←back to thread

597 points classichasclass | 5 comments | | HN request time: 0.429s | source
Show context
bob1029 ◴[] No.45011628[source]
I think a lot of really smart people are letting themselves get taken for a ride by the web scraping thing. Unless the bot activity is legitimately hammering your site and causing issues (not saying this isn't happening in some cases), then this mostly amounts to an ideological game of capture the flag. The difference being that you'll never find their flag. The only thing you win by playing is lost time.

The best way to mitigate the load from diffuse, unidentifiable, grey area participants is to have a fast and well engineered web product. This is good news, because your actual human customers would really enjoy this too.

replies(7): >>45011652 #>>45011830 #>>45011850 #>>45012424 #>>45012462 #>>45015038 #>>45015451 #
phito ◴[] No.45011652[source]
My friend has a small public gitea instance, only use by him a a few friends. He's getting thousounds of requests an hour from bots. I'm sorry but even if it does not impact his service, at the very least it feels like harassment
replies(7): >>45011694 #>>45011816 #>>45011999 #>>45013533 #>>45013955 #>>45014807 #>>45025114 #
wraptile ◴[] No.45011999[source]
> thousounds of requests an hour from bots

That's not much for any modern server so I genuinely don't understand the frustration. I'm pretty certain gitea should be able to handle thousands of read requests per minute (not per hour) without even breaking a sweat.

replies(3): >>45012092 #>>45016557 #>>45019778 #
1. q3k ◴[] No.45012092[source]
Serving file content/diff requests from gitea/forgejo is quite expensive computationally. And these bots tend to tarpit themselves when they come across eg. a Linux repo mirror.

https://social.hackerspace.pl/@q3k/114358881508370524

replies(2): >>45012546 #>>45015199 #
2. rollcat ◴[] No.45012546[source]
I think at this point every self-hosted forge should block diffs from anonymous users.

Also: Anubis and go-away, but also: some people are on old browsers or underpowered computers.

3. diggan ◴[] No.45015199[source]
> Serving file content/diff requests from gitea/forgejo is quite expensive computationally

One time, sure. But unauthenticated requests would surely be cached, authenticated ones skip the cache (just like HN works :) ), as most internet-facing websites end up using this pattern.

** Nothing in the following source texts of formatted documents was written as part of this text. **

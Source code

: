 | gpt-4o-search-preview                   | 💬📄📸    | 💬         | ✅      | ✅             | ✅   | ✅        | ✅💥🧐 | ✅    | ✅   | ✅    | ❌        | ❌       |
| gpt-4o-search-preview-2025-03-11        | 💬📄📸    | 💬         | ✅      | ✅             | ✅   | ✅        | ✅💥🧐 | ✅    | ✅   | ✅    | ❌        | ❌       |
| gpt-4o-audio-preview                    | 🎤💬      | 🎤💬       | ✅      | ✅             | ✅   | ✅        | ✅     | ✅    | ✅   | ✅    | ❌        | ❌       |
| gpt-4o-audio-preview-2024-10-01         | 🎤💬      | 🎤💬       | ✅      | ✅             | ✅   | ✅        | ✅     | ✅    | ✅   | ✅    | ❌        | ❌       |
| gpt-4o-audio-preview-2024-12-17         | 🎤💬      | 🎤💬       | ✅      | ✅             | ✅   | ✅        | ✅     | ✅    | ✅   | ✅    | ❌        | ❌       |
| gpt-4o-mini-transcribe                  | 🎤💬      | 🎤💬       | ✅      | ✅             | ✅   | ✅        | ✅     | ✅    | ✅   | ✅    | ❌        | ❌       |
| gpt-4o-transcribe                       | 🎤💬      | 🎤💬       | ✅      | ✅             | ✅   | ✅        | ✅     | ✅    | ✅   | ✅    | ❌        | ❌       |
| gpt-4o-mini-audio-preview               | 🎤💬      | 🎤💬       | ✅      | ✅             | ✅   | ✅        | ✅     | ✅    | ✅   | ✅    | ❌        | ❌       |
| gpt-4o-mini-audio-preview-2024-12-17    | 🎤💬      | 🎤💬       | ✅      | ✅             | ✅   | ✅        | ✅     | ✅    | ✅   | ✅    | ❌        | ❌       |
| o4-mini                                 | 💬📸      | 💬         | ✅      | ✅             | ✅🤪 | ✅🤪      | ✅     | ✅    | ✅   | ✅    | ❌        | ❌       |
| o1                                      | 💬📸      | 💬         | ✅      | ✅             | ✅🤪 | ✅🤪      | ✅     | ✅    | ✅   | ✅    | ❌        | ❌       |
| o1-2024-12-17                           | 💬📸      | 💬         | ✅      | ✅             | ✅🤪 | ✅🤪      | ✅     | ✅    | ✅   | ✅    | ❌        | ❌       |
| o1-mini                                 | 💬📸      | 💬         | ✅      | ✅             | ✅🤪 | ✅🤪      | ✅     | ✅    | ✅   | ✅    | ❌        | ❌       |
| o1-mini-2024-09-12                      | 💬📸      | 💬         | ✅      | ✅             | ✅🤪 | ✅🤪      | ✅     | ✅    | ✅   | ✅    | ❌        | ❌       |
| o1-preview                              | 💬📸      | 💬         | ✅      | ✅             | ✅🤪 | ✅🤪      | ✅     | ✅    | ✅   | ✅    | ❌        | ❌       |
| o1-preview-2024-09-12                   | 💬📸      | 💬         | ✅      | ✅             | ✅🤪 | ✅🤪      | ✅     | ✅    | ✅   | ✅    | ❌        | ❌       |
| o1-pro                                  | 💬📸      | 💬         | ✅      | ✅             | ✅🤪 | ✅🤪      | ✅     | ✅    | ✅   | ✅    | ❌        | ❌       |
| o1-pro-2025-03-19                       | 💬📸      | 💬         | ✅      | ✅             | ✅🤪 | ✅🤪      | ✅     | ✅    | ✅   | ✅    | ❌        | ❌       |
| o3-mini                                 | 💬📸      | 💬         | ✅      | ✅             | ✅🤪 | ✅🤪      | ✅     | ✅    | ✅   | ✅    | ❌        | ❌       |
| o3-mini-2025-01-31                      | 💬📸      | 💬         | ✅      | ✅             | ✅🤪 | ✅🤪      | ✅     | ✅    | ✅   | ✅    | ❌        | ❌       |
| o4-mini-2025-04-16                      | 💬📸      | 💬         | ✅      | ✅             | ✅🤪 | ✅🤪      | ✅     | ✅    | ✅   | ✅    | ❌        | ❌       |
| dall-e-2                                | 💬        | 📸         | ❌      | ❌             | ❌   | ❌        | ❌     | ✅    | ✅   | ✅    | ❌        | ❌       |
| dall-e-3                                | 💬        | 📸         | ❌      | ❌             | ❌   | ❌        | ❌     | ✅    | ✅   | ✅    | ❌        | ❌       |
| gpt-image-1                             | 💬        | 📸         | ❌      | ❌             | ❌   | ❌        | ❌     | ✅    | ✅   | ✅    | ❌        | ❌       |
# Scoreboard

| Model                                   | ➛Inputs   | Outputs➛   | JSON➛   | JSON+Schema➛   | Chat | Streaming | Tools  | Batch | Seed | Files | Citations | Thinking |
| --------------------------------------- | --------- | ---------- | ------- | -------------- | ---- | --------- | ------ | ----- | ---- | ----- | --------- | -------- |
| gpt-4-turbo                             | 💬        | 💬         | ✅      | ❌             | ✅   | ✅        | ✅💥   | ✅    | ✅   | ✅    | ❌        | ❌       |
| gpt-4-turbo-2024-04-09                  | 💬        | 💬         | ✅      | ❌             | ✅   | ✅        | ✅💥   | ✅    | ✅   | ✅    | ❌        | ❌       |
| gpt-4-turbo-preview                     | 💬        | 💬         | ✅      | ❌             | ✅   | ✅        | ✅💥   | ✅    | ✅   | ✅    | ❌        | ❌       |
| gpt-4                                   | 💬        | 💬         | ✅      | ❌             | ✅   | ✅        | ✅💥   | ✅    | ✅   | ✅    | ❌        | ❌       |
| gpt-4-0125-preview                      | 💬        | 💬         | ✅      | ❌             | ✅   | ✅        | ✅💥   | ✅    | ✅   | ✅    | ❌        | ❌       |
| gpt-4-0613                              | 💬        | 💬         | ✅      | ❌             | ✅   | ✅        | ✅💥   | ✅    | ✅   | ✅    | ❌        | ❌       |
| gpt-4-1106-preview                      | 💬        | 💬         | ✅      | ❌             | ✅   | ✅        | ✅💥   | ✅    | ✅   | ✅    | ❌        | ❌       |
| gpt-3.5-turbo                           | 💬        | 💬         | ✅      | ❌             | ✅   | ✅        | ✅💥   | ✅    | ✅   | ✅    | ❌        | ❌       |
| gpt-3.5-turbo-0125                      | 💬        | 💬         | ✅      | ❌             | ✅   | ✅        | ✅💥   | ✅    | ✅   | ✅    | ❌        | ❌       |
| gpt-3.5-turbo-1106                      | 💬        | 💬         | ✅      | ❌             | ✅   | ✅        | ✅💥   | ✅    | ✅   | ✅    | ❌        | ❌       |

replies(2): >>45015854 #>>45018346 #
4. q3k ◴[] No.45015854[source]
You can't feasibly cache large reposotories' diffs/content-at-version without reimplementing a significant part of git - this stuff is extremely high cardinality and you'd just constantly thrash the cache the moment someone does a BFS/DFS through available links (as these bots tend to do).
5. Sesse__ ◴[] No.45018346[source]
There are _lots_ of objects in a large git repository. E.g., I happen to have a fork of VLC lying around. VLC has 70k+ commits (on that version). Each commit has about 10k files. The typical AI crawler wants, for every commit, to download every file (so 700M objects), every tarball (70k+ .tar.gz files), and the blame layer of every file (700M objects, where blame has to look back on average 35k commits). Plus some more.

Saying “just cache this” is not sustainable. And this is only one repository; the only reasonable way to deal with this is some sort of traffic mitigation, you cannot just deal with the traffic as the happy path.